Start to finish, print the data below exactly, without the images.

Dataset entries:
----

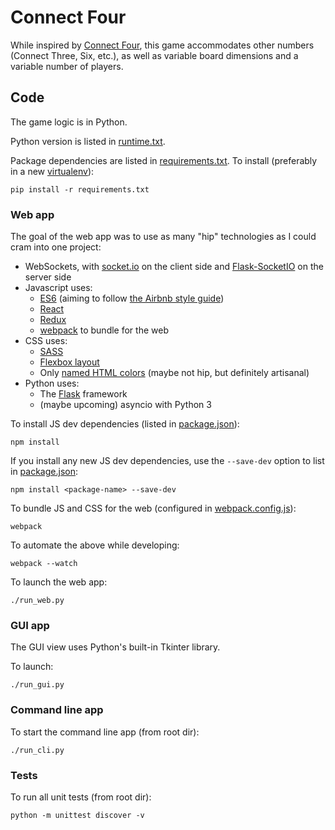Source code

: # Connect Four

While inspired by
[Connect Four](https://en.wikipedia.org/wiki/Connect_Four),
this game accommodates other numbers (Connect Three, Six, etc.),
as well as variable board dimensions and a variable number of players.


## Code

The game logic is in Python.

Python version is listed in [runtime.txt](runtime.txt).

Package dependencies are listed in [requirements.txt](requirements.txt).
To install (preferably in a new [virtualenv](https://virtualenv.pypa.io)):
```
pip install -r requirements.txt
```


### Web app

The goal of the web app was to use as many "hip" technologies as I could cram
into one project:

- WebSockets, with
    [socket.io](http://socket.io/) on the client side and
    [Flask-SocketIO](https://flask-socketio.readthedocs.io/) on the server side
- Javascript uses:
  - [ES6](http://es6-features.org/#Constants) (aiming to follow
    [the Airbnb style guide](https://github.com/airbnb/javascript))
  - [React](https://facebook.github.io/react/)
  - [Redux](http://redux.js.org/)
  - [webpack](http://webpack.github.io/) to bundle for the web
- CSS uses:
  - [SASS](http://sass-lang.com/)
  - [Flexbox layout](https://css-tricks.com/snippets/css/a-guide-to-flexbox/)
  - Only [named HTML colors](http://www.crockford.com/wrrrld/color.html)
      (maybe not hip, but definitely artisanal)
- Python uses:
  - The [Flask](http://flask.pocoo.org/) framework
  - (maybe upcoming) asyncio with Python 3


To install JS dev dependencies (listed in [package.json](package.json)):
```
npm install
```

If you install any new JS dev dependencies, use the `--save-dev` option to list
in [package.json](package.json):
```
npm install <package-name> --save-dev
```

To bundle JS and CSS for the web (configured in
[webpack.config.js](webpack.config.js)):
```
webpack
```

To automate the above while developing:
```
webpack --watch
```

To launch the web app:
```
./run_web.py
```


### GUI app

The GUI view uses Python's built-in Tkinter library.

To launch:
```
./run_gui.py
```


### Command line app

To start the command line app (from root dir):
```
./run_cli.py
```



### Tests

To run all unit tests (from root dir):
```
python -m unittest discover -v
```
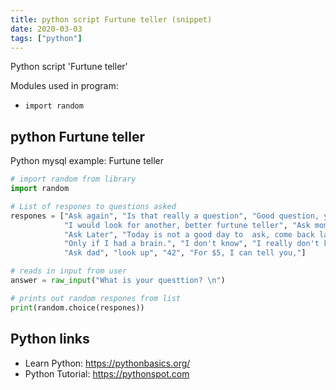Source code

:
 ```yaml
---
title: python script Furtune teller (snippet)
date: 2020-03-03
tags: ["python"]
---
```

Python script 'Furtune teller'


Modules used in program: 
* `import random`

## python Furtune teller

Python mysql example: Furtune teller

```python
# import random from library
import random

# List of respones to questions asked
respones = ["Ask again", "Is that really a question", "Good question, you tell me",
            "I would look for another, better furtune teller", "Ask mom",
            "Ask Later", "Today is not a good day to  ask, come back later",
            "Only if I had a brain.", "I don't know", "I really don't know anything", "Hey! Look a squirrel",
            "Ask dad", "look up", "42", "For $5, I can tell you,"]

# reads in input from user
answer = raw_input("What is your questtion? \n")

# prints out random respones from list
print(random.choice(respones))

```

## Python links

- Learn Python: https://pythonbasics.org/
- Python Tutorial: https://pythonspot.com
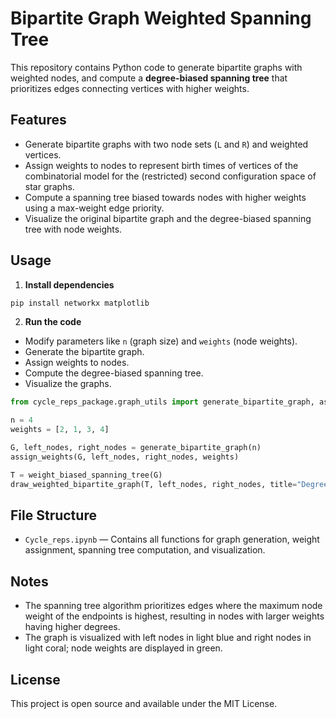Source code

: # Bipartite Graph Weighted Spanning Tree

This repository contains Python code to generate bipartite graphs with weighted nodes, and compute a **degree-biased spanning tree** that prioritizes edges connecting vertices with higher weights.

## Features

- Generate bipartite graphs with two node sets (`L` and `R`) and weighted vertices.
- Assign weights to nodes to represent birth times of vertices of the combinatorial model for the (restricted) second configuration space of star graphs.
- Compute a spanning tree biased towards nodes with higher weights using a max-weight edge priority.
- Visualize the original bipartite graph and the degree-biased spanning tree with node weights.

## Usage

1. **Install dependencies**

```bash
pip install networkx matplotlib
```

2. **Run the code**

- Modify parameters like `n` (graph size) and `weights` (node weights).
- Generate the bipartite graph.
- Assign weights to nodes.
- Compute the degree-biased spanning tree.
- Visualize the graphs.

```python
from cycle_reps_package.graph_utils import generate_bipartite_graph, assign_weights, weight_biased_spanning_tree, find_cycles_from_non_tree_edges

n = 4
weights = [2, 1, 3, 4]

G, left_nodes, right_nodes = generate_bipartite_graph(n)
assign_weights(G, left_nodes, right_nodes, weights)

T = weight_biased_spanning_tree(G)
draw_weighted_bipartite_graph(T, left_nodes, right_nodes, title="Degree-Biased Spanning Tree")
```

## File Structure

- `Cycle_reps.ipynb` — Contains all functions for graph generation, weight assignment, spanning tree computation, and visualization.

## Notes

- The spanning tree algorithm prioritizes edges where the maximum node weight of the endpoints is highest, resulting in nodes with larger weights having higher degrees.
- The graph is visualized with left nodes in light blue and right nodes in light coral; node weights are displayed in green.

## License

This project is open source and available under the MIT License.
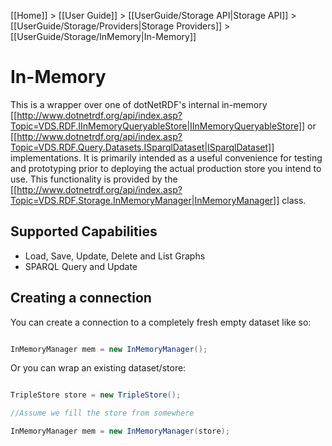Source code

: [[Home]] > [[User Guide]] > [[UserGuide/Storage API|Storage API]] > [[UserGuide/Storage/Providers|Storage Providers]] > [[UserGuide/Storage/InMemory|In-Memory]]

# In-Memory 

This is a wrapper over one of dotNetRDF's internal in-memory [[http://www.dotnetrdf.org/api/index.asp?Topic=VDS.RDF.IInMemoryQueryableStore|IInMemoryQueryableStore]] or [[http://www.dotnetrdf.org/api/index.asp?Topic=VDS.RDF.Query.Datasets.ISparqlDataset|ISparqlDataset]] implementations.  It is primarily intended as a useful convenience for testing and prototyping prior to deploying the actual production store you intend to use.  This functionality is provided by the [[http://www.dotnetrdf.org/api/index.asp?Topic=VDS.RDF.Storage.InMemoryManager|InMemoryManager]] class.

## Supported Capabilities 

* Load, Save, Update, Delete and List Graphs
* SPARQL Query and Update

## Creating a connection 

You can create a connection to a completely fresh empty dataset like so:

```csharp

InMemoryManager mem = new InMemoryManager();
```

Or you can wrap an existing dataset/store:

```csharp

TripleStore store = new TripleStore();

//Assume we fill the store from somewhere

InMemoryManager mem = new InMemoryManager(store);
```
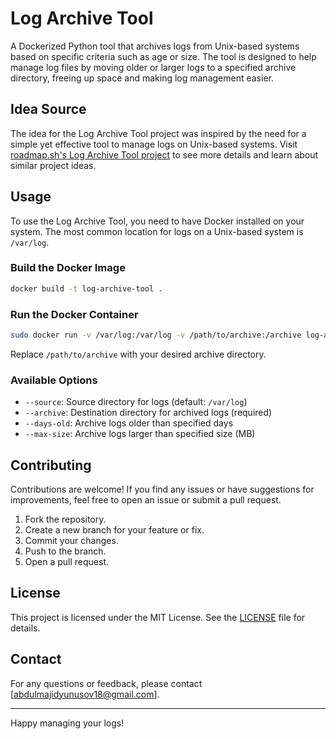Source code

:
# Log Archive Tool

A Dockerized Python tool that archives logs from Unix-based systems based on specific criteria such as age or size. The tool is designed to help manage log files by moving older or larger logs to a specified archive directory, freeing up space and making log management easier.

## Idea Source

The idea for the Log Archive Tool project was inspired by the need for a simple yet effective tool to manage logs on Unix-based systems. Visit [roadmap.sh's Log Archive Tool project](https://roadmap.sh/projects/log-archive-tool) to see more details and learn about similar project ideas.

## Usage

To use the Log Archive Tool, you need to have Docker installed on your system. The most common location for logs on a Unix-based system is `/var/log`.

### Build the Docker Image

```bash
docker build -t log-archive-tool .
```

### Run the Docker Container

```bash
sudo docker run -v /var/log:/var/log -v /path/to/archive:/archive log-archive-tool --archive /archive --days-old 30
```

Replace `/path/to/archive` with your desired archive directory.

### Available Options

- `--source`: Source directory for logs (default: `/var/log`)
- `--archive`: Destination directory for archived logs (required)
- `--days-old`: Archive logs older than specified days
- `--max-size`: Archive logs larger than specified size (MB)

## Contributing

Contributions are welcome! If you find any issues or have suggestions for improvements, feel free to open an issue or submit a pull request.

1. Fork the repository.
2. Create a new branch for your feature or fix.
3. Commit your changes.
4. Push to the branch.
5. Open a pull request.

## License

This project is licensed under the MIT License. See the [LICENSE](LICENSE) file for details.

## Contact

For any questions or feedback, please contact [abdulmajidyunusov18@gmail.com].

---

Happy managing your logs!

----

Result >>
Source code

: # Connect Four

While inspired by
[Connect Four](https://en.wikipedia.org/wiki/Connect_Four),
this game accommodates other numbers (Connect Three, Six, etc.),
as well as variable board dimensions and a variable number of players.


## Code

The game logic is in Python.

Python version is listed in [runtime.txt](runtime.txt).

Package dependencies are listed in [requirements.txt](requirements.txt).
To install (preferably in a new [virtualenv](https://virtualenv.pypa.io)):
```
pip install -r requirements.txt
```


### Web app

The goal of the web app was to use as many "hip" technologies as I could cram
into one project:

- WebSockets, with
    [socket.io](http://socket.io/) on the client side and
    [Flask-SocketIO](https://flask-socketio.readthedocs.io/) on the server side
- Javascript uses:
  - [ES6](http://es6-features.org/#Constants) (aiming to follow
    [the Airbnb style guide](https://github.com/airbnb/javascript))
  - [React](https://facebook.github.io/react/)
  - [Redux](http://redux.js.org/)
  - [webpack](http://webpack.github.io/) to bundle for the web
- CSS uses:
  - [SASS](http://sass-lang.com/)
  - [Flexbox layout](https://css-tricks.com/snippets/css/a-guide-to-flexbox/)
  - Only [named HTML colors](http://www.crockford.com/wrrrld/color.html)
      (maybe not hip, but definitely artisanal)
- Python uses:
  - The [Flask](http://flask.pocoo.org/) framework
  - (maybe upcoming) asyncio with Python 3


To install JS dev dependencies (listed in [package.json](package.json)):
```
npm install
```

If you install any new JS dev dependencies, use the `--save-dev` option to list
in [package.json](package.json):
```
npm install <package-name> --save-dev
```

To bundle JS and CSS for the web (configured in
[webpack.config.js](webpack.config.js)):
```
webpack
```

To automate the above while developing:
```
webpack --watch
```

To launch the web app:
```
./run_web.py
```


### GUI app

The GUI view uses Python's built-in Tkinter library.

To launch:
```
./run_gui.py
```


### Command line app

To start the command line app (from root dir):
```
./run_cli.py
```



### Tests

To run all unit tests (from root dir):
```
python -m unittest discover -v
```
Source code

:
 ```yaml
---
title: python script Furtune teller (snippet)
date: 2020-03-03
tags: ["python"]
---
```

Python script 'Furtune teller'


Modules used in program: 
* `import random`

## python Furtune teller

Python mysql example: Furtune teller

```python
# import random from library
import random

# List of respones to questions asked
respones = ["Ask again", "Is that really a question", "Good question, you tell me",
            "I would look for another, better furtune teller", "Ask mom",
            "Ask Later", "Today is not a good day to  ask, come back later",
            "Only if I had a brain.", "I don't know", "I really don't know anything", "Hey! Look a squirrel",
            "Ask dad", "look up", "42", "For $5, I can tell you,"]

# reads in input from user
answer = raw_input("What is your questtion? \n")

# prints out random respones from list
print(random.choice(respones))

```

## Python links

- Learn Python: https://pythonbasics.org/
- Python Tutorial: https://pythonspot.com
Source code

: # Bipartite Graph Weighted Spanning Tree

This repository contains Python code to generate bipartite graphs with weighted nodes, and compute a **degree-biased spanning tree** that prioritizes edges connecting vertices with higher weights.

## Features

- Generate bipartite graphs with two node sets (`L` and `R`) and weighted vertices.
- Assign weights to nodes to represent birth times of vertices of the combinatorial model for the (restricted) second configuration space of star graphs.
- Compute a spanning tree biased towards nodes with higher weights using a max-weight edge priority.
- Visualize the original bipartite graph and the degree-biased spanning tree with node weights.

## Usage

1. **Install dependencies**

```bash
pip install networkx matplotlib
```

2. **Run the code**

- Modify parameters like `n` (graph size) and `weights` (node weights).
- Generate the bipartite graph.
- Assign weights to nodes.
- Compute the degree-biased spanning tree.
- Visualize the graphs.

```python
from cycle_reps_package.graph_utils import generate_bipartite_graph, assign_weights, weight_biased_spanning_tree, find_cycles_from_non_tree_edges

n = 4
weights = [2, 1, 3, 4]

G, left_nodes, right_nodes = generate_bipartite_graph(n)
assign_weights(G, left_nodes, right_nodes, weights)

T = weight_biased_spanning_tree(G)
draw_weighted_bipartite_graph(T, left_nodes, right_nodes, title="Degree-Biased Spanning Tree")
```

## File Structure

- `Cycle_reps.ipynb` — Contains all functions for graph generation, weight assignment, spanning tree computation, and visualization.

## Notes

- The spanning tree algorithm prioritizes edges where the maximum node weight of the endpoints is highest, resulting in nodes with larger weights having higher degrees.
- The graph is visualized with left nodes in light blue and right nodes in light coral; node weights are displayed in green.

## License

This project is open source and available under the MIT License.
Source code

: [[Home]] > [[User Guide]] > [[UserGuide/Storage API|Storage API]] > [[UserGuide/Storage/Providers|Storage Providers]] > [[UserGuide/Storage/InMemory|In-Memory]]

# In-Memory 

This is a wrapper over one of dotNetRDF's internal in-memory [[http://www.dotnetrdf.org/api/index.asp?Topic=VDS.RDF.IInMemoryQueryableStore|IInMemoryQueryableStore]] or [[http://www.dotnetrdf.org/api/index.asp?Topic=VDS.RDF.Query.Datasets.ISparqlDataset|ISparqlDataset]] implementations.  It is primarily intended as a useful convenience for testing and prototyping prior to deploying the actual production store you intend to use.  This functionality is provided by the [[http://www.dotnetrdf.org/api/index.asp?Topic=VDS.RDF.Storage.InMemoryManager|InMemoryManager]] class.

## Supported Capabilities 

* Load, Save, Update, Delete and List Graphs
* SPARQL Query and Update

## Creating a connection 

You can create a connection to a completely fresh empty dataset like so:

```csharp

InMemoryManager mem = new InMemoryManager();
```

Or you can wrap an existing dataset/store:

```csharp

TripleStore store = new TripleStore();

//Assume we fill the store from somewhere

InMemoryManager mem = new InMemoryManager(store);
```
Source code

:
# Log Archive Tool

A Dockerized Python tool that archives logs from Unix-based systems based on specific criteria such as age or size. The tool is designed to help manage log files by moving older or larger logs to a specified archive directory, freeing up space and making log management easier.

## Idea Source

The idea for the Log Archive Tool project was inspired by the need for a simple yet effective tool to manage logs on Unix-based systems. Visit [roadmap.sh's Log Archive Tool project](https://roadmap.sh/projects/log-archive-tool) to see more details and learn about similar project ideas.

## Usage

To use the Log Archive Tool, you need to have Docker installed on your system. The most common location for logs on a Unix-based system is `/var/log`.

### Build the Docker Image

```bash
docker build -t log-archive-tool .
```

### Run the Docker Container

```bash
sudo docker run -v /var/log:/var/log -v /path/to/archive:/archive log-archive-tool --archive /archive --days-old 30
```

Replace `/path/to/archive` with your desired archive directory.

### Available Options

- `--source`: Source directory for logs (default: `/var/log`)
- `--archive`: Destination directory for archived logs (required)
- `--days-old`: Archive logs older than specified days
- `--max-size`: Archive logs larger than specified size (MB)

## Contributing

Contributions are welcome! If you find any issues or have suggestions for improvements, feel free to open an issue or submit a pull request.

1. Fork the repository.
2. Create a new branch for your feature or fix.
3. Commit your changes.
4. Push to the branch.
5. Open a pull request.

## License

This project is licensed under the MIT License. See the [LICENSE](LICENSE) file for details.

## Contact

For any questions or feedback, please contact [abdulmajidyunusov18@gmail.com].

---

Happy managing your logs!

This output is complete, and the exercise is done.